▶ [WHAT YOU SHOULD DO]
Lines with the word "transvelo": copy all of them from the entries below.

▶ [INPUT]

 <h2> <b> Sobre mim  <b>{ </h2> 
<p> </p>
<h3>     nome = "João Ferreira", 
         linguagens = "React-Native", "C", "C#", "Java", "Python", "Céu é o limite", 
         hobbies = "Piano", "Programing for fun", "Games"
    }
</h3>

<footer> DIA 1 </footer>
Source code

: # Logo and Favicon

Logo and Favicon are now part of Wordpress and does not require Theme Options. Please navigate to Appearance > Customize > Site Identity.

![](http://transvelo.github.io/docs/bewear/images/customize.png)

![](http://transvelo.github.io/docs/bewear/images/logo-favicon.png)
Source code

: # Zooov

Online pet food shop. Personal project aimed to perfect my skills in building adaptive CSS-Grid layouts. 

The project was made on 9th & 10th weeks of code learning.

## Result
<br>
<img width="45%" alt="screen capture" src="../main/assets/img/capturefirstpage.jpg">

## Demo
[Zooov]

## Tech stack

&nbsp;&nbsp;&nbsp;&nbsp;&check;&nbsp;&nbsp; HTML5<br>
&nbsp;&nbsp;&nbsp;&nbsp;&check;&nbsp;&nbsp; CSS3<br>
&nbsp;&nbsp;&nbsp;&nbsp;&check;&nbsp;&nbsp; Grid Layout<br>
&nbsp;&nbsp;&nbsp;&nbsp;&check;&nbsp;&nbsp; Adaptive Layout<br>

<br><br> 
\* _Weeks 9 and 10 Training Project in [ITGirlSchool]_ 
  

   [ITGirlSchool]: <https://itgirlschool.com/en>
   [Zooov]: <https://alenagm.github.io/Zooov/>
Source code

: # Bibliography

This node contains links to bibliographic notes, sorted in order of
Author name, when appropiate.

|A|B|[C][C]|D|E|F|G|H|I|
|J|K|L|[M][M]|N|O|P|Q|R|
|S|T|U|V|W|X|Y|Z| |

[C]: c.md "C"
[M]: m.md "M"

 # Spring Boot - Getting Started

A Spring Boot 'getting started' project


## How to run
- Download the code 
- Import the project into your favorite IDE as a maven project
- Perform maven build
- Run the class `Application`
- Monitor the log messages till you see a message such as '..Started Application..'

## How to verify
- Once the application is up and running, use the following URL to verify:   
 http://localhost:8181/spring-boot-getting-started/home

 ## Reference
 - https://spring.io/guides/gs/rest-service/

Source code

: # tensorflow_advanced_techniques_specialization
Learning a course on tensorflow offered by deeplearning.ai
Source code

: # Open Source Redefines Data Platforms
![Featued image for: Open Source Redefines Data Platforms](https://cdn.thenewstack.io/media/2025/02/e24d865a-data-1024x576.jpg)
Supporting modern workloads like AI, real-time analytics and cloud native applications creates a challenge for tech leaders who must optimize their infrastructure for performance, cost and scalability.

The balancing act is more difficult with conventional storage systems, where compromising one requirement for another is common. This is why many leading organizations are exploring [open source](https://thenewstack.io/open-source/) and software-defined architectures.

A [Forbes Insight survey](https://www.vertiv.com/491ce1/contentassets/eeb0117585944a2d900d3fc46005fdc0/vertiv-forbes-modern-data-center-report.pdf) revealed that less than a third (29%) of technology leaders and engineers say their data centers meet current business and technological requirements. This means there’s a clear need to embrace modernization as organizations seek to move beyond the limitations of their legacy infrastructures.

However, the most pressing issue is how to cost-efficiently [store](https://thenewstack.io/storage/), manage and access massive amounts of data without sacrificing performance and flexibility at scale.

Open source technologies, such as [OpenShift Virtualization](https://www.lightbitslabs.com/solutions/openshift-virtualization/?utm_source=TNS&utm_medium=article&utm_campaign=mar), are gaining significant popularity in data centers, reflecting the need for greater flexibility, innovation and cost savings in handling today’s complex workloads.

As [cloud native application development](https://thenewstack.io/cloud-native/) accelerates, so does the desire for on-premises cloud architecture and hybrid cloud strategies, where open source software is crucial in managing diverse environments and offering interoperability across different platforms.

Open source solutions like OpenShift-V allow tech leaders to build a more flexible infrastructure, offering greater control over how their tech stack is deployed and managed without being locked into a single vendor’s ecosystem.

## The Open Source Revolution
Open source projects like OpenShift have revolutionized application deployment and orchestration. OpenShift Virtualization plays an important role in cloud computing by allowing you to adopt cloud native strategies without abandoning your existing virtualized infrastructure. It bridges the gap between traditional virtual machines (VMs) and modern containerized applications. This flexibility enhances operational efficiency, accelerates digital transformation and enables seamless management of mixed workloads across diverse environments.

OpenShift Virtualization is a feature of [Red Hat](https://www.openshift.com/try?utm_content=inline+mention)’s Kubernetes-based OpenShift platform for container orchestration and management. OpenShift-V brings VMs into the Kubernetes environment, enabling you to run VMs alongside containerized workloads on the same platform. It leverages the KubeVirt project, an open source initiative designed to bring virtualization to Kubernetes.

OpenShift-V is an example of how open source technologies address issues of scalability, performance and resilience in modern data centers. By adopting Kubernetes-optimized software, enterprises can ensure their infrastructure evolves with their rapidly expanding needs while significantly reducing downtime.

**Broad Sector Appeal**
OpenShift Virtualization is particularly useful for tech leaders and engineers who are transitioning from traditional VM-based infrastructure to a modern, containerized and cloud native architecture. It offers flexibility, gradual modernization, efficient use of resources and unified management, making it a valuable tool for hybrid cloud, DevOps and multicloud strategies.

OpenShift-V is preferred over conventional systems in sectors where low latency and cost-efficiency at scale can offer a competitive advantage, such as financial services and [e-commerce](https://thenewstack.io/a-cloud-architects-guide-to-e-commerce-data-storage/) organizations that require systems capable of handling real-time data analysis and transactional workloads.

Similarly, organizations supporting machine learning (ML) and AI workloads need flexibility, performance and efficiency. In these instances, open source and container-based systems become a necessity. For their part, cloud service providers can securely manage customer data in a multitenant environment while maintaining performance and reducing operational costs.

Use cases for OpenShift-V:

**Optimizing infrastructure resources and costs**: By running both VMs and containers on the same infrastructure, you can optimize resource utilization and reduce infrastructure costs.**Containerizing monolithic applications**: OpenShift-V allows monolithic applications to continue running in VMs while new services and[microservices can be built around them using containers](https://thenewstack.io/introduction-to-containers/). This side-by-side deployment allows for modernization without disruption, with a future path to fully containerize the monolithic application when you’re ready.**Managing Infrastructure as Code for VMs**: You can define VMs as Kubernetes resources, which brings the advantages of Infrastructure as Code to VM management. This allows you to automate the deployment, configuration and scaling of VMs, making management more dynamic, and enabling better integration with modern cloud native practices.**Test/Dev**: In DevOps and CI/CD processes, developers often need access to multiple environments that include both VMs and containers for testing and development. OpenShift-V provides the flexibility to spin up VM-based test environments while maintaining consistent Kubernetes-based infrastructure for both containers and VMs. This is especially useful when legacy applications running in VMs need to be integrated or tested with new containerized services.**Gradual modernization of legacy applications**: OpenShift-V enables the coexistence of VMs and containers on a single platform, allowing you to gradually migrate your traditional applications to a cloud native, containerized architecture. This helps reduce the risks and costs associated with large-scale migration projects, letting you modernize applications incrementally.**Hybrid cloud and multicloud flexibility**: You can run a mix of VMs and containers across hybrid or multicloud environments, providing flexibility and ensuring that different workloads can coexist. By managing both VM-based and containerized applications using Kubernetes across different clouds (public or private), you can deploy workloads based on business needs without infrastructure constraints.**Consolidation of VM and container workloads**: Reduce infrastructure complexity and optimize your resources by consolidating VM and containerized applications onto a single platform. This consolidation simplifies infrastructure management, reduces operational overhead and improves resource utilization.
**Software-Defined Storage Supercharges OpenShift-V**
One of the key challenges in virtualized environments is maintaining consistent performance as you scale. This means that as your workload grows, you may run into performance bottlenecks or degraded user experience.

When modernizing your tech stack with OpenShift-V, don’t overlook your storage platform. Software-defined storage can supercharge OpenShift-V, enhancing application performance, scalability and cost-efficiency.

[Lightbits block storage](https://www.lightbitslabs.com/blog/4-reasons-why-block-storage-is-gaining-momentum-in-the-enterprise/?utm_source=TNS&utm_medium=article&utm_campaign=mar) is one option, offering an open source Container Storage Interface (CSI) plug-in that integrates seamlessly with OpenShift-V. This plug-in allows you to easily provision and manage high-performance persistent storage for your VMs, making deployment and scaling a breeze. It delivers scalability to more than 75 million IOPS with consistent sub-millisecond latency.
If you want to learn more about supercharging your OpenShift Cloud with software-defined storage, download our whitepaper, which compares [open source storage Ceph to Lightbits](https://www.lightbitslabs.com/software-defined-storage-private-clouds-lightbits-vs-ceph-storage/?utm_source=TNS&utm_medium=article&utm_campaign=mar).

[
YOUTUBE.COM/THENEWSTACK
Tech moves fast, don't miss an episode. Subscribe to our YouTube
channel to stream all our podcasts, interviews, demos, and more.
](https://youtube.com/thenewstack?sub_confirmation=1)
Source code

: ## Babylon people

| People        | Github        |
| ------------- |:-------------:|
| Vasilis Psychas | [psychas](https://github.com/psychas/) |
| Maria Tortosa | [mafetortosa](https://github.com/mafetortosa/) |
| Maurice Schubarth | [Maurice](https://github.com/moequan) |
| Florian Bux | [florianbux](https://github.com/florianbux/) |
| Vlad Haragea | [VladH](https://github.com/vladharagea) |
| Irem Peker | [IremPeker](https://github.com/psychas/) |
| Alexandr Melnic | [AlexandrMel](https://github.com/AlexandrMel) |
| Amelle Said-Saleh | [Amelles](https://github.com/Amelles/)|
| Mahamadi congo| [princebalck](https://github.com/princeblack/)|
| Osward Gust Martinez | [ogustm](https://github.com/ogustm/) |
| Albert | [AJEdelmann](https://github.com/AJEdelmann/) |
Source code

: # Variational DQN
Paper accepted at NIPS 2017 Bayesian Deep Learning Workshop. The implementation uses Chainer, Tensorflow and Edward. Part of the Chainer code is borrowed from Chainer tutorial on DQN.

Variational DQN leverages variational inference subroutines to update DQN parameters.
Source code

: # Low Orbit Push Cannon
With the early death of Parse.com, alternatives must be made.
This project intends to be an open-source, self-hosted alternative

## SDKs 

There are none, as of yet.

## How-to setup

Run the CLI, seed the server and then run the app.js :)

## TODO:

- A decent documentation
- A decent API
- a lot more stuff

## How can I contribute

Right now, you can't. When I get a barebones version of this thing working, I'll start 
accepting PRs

▶ [EXERCISE RESPONSE]
![](http://transvelo.github.io/docs/bewear/images/customize.png)
![](http://transvelo.github.io/docs/bewear/images/logo-favicon.png)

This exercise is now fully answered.